60 DAVA AÇMAK ZORUNDA KALDIK

· 5 yıldır sürekli bir avukatımızı Ankara’da Türk Patent Enstitüsü’nde (TPE) Markalar Dairesi’nde görevlendirmiş durumdayız. Bugün gidin, ‘Özbisse, Akbisse, Hakiki Bisse’ diye başvurun, askıya çıkarıyorlar. İtiraz olmazsa markanızın ticari gücünden faydalanmak isteyenlere tescil ediyorlar. Böyle şey olur mu? Askı süresinde ‘Benim markama benziyor’ diye itiraz edersen, seni haklı görürlerse o talebi reddediyorlar. Bazen itiraz da etkilemiyor. Burada ciddi bir sistem zaafiyeti var.

SÜREKLİ KÂBUS GÖRÜYORUZ

· Bisse 1976’da kuruldu. Sonra marka tescili yapıldı ve 1994’te de dünyada Tanınmış Markalar statüsüne girdik. Bisse bir isim ya da soy isim de değil. ‘Birlikte, İlkemiz Sanatla Sanayiye Erişmek’ kelimelerinin baş harflerinden türettik. Her yıl markam için ortalama 1.5 milyon liralık reklam yatırımı yapıyorum. Adamın biri gidiyor, Markalar Dairesi’ne, Bisse’ye benzer bir kelimeyi hatta ‘farklı alandayım’ diye ‘Bisse’yi kendi adına tescil ettiriyor. Biz ise sürekli kabus görüyoruz.

BU NASIL BİR ZULÜM

· Bugüne kadar Bisse’yi korumak için yurt içinde 60’tan fazla dava açtım. Her birinin maliyeti ortalama 2 bin TL. İtiraz parası, avukat maaşı, mahkeme süreci ki en kısası 2 yıl ve 2 yıl boyunca da adam senin markana benzer ismi kullanıyor. Kaybederse yaptırımı yok. O ‘pardon’ diyor, sen ‘kazandım’ diye seviniyorsun. Bu nasıl bir zulüm.

MİSSE, ELBİSSE, BİLBİSSE

· Birileri, Bisse için de müracaat etmiş.
Faaliyet alanımız dışında bir konuda. İtiraz edince, ‘bu marka tescilliymiş’ dendi ve reddedildi. ‘Elbisse’yi vermişler. İtiraz ettik, reddettiler, tekrar itiraz ettik ancak o zaman kabul ettiler. ‘Bisset’ için müracaatı bizimle aynı alanda faaliyet göstereceği halde kabul etmişler. Misse ve Sisse’yi iki itiraz sonucu iptal ettirebildik. Big Bissel, Biseli için başkalarına tescil verdiler, itirazlarımız reddedildi. Bikke, Besise, Bilbissi, Bisem, Bisset, Bisente v.s. Böyle ciddi bir konuda, ilgili kurumun bir network’ü olmalı. Sonsuza kadar böyle mahkeme peşinde mi koşacağız?
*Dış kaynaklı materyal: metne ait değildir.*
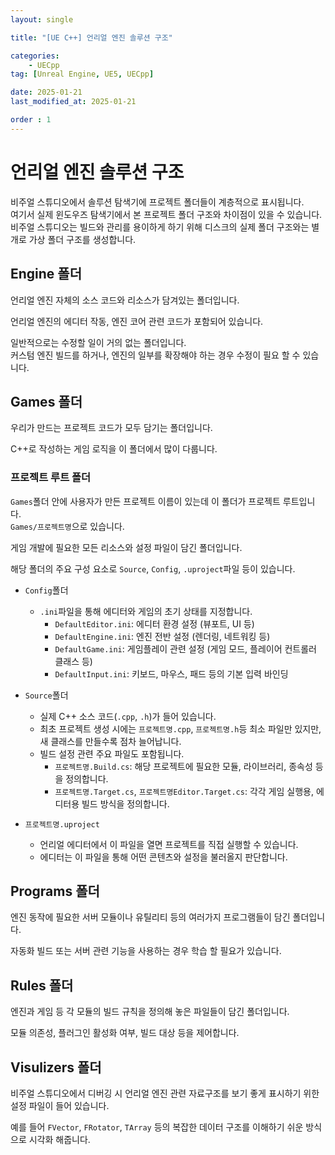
 ```yaml
---
layout: single

title: "[UE C++] 언리얼 엔진 솔루션 구조"

categories:
    - UECpp
tag: [Unreal Engine, UE5, UECpp]

date: 2025-01-21
last_modified_at: 2025-01-21

order : 1
---
```


# 언리얼 엔진 솔루션 구조

비주얼 스튜디오에서 솔루션 탐색기에 프로젝트 폴더들이 계층적으로 표시됩니다.  
여기서 실제 윈도우즈 탐색기에서 본 프로젝트 폴더 구조와 차이점이 있을 수 있습니다.  
비주얼 스튜디오는 빌드와 관리를 용이하게 하기 위해 디스크의 실제 폴더 구조와는 별개로 가상 폴더 구조를 생성합니다.

## Engine 폴더

언리얼 엔진 자체의 소스 코드와 리소스가 담겨있는 폴더입니다.

언리얼 엔진의 에디터 작동, 엔진 코어 관련 코드가 포함되어 있습니다.

일반적으로는 수정할 일이 거의 없는 폴더입니다.  
커스텀 엔진 빌드를 하거나, 엔진의 일부를 확장해야 하는 경우 수정이 필요 할 수 있습니다.

## Games 폴더

우리가 만드는 프로젝트 코드가 모두 담기는 폴더입니다.

C++로 작성하는 게임 로직을 이 폴더에서 많이 다룹니다.

### 프로젝트 루트 폴더

`Games`폴더 안에 사용자가 만든 프로젝트 이름이 있는데 이 폴더가 프로젝트 루트입니다.  
`Games/프로젝트명`으로 있습니다.

게임 개발에 필요한 모든 리소스와 설정 파일이 담긴 폴더입니다.

해당 폴더의 주요 구성 요소로 `Source`, `Config`, `.uproject`파일 등이 있습니다.

+ `Config`폴더
    + `.ini`파일을 통해 에디터와 게임의 초기 상태를 지정합니다.
        - `DefaultEditor.ini`: 에디터 환경 설정 (뷰포트, UI 등)
        - `DefaultEngine.ini`: 엔진 전반 설정 (렌더링, 네트워킹 등)
        - `DefaultGame.ini`: 게임플레이 관련 설정 (게임 모드, 플레이어 컨트롤러 클래스 등)
        - `DefaultInput.ini`: 키보드, 마우스, 패드 등의 기본 입력 바인딩

+ `Source`폴더
    + 실제 C++ 소스 코드(`.cpp`, `.h`)가 들어 있습니다.
    + 최초 프로젝트 생성 시에는 `프로젝트명.cpp`, `프로젝트명.h`등 최소 파일만 있지만, 새 클래스를 만들수록 점차 늘어납니다.
    + 빌드 설정 관련 주요 파일도 포함됩니다.
        - `프로젝트명.Build.cs`: 해당 프로젝트에 필요한 모듈, 라이브러리, 종속성 등을 정의합니다.
        - `프로젝트명.Target.cs`, `프로젝트명Editor.Target.cs`: 각각 게임 실행용, 에디터용 빌드 방식을 정의합니다.

+ `프로젝트명.uproject`
    + 언리얼 에디터에서 이 파일을 열면 프로젝트를 직접 실행할 수 있습니다.
    + 에디터는 이 파일을 통해 어떤 콘텐츠와 설정을 불러올지 판단합니다.

## Programs 폴더

엔진 동작에 필요한 서버 모듈이나 유틸리티 등의 여러가지 프로그램들이 담긴 폴더입니다.

자동화 빌드 또는 서버 관련 기능을 사용하는 경우 학습 할 필요가 있습니다.

## Rules 폴더

엔진과 게임 등 각 모듈의 빌드 규칙을 정의해 놓은 파일들이 담긴 폴더입니다.

모듈 의존성, 플러그인 활성화 여부, 빌드 대상 등을 제어합니다.

## Visulizers 폴더

비주얼 스튜디오에서 디버깅 시 언리얼 엔진 관련 자료구조를 보기 좋게 표시하기 위한 설정 파일이 들어 있습니다.

예를 들어 `FVector`, `FRotator`, `TArray` 등의 복잡한 데이터 구조를 이해하기 쉬운 방식으로 시각화 해줍니다.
Tescil denemesine ret geldi

MUSTAFA Kefeli, Tanınmış Marka olarak ‘acaba Avrupa’da böyle uyanıklıklar oluyor mu’ diye merak ettiğini belirterek, “İtalya ve Almanya’da bir arkadaşıma deneme yaptırdım ve ilgili kuruluşlara Bisse ve benzer isimlerle tescil müracaatına gitti. Ne askı ne ilan. Anında; “Bisse Türkiye’de tescilli marka veremeyiz” diye ret yedi. Avrupalı bizi daha iyi koruyor. Kendi kurumumuz bizi fırsatçı, ahlaksız uyanıklara mahkum etmiş durumda.”

Rakamlarla Bisse

· 2007’ye kadar gömlekçiydi. 2007’den sonra giyim mağazası konseptine geçiş yaptı küçük mağazaları kapattı ve 200 metrekare altında mağaza açmama kararı aldı.
· Yurt içinde ana firmaya ait 40, franchising olarak 36 Bisse mağazası bulunuyor. 420 korner’da da Bisse ürünleri satılıyor.
· Yurtdışındaki mağaza sayısı 40’ı geçti. Kuzey Irak’ta 5, Türkmenistan ve Azerbeycan’da 3, Lübnan’da 4 mağaza açtı.
· Marka için 2 binden fazla insan istihdam edilmiş durumda.
· Bisse A Grubu ve B Üst Grubu tüketiciye odaklanmış. Takım elbiseler 600-2 bin 800 TL, gömlekler 155-980 TL arası fiyatlarla satılıyor.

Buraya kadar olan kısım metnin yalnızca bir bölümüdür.